WHAT IS NEEDED |
Beginning with the line where "The system can" occurs, set down each line of the records through the final one, exactly and without additions.

ENTRIES SUPPLIED |

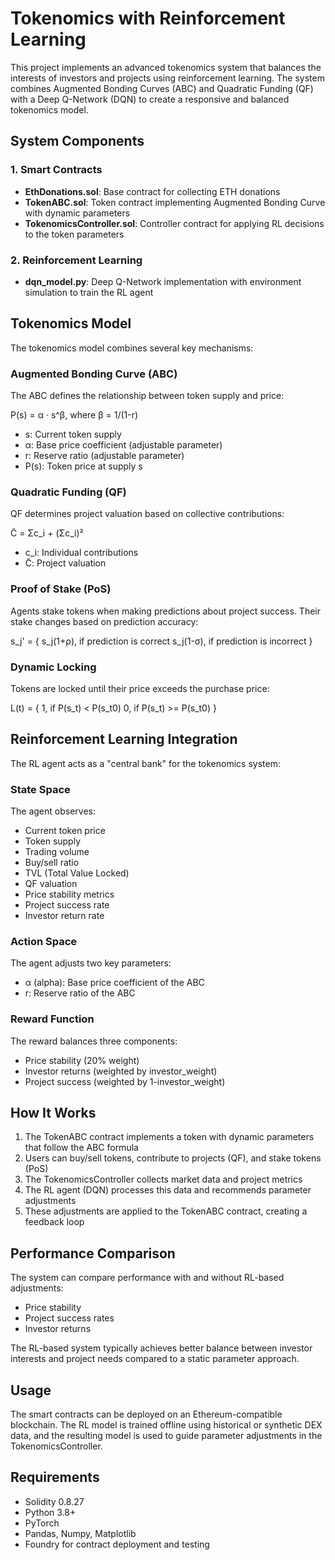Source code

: # Tokenomics with Reinforcement Learning

This project implements an advanced tokenomics system that balances the interests of investors and projects using reinforcement learning. The system combines Augmented Bonding Curves (ABC) and Quadratic Funding (QF) with a Deep Q-Network (DQN) to create a responsive and balanced tokenomics model.

## System Components

### 1. Smart Contracts

- **EthDonations.sol**: Base contract for collecting ETH donations
- **TokenABC.sol**: Token contract implementing Augmented Bonding Curve with dynamic parameters
- **TokenomicsController.sol**: Controller contract for applying RL decisions to the token parameters

### 2. Reinforcement Learning

- **dqn_model.py**: Deep Q-Network implementation with environment simulation to train the RL agent

## Tokenomics Model

The tokenomics model combines several key mechanisms:

### Augmented Bonding Curve (ABC)

The ABC defines the relationship between token supply and price:

P(s) = α · s^β, where β = 1/(1-r)

- s: Current token supply
- α: Base price coefficient (adjustable parameter)
- r: Reserve ratio (adjustable parameter)
- P(s): Token price at supply s

### Quadratic Funding (QF)

QF determines project valuation based on collective contributions:

C̃ = Σc_i + (Σc_i)²

- c_i: Individual contributions
- C̃: Project valuation

### Proof of Stake (PoS)

Agents stake tokens when making predictions about project success. Their stake changes based on prediction accuracy:

s_j' = {
  s_j(1+ρ), if prediction is correct
  s_j(1-σ), if prediction is incorrect
}

### Dynamic Locking

Tokens are locked until their price exceeds the purchase price:

L(t) = {
  1, if P(s_t) < P(s_t0)
  0, if P(s_t) >= P(s_t0)
}

## Reinforcement Learning Integration

The RL agent acts as a "central bank" for the tokenomics system:

### State Space

The agent observes:
- Current token price
- Token supply
- Trading volume
- Buy/sell ratio
- TVL (Total Value Locked)
- QF valuation
- Price stability metrics
- Project success rate
- Investor return rate

### Action Space

The agent adjusts two key parameters:
- α (alpha): Base price coefficient of the ABC
- r: Reserve ratio of the ABC

### Reward Function

The reward balances three components:
- Price stability (20% weight)
- Investor returns (weighted by investor_weight)
- Project success (weighted by 1-investor_weight)

## How It Works

1. The TokenABC contract implements a token with dynamic parameters that follow the ABC formula
2. Users can buy/sell tokens, contribute to projects (QF), and stake tokens (PoS)
3. The TokenomicsController collects market data and project metrics
4. The RL agent (DQN) processes this data and recommends parameter adjustments
5. These adjustments are applied to the TokenABC contract, creating a feedback loop

## Performance Comparison

The system can compare performance with and without RL-based adjustments:
- Price stability
- Project success rates
- Investor returns

The RL-based system typically achieves better balance between investor interests and project needs compared to a static parameter approach.

## Usage

The smart contracts can be deployed on an Ethereum-compatible blockchain. The RL model is trained offline using historical or synthetic DEX data, and the resulting model is used to guide parameter adjustments in the TokenomicsController.

## Requirements

- Solidity 0.8.27
- Python 3.8+
- PyTorch
- Pandas, Numpy, Matplotlib
- Foundry for contract deployment and testing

RESPONSE |
The system can compare performance with and without RL-based adjustments:
- Price stability
- Project success rates
- Investor returns

The RL-based system typically achieves better balance between investor interests and project needs compared to a static parameter approach.

## Usage

The smart contracts can be deployed on an Ethereum-compatible blockchain. The RL model is trained offline using historical or synthetic DEX data, and the resulting model is used to guide parameter adjustments in the TokenomicsController.

## Requirements

- Solidity 0.8.27
- Python 3.8+
- PyTorch
- Pandas, Numpy, Matplotlib
- Foundry for contract deployment and testing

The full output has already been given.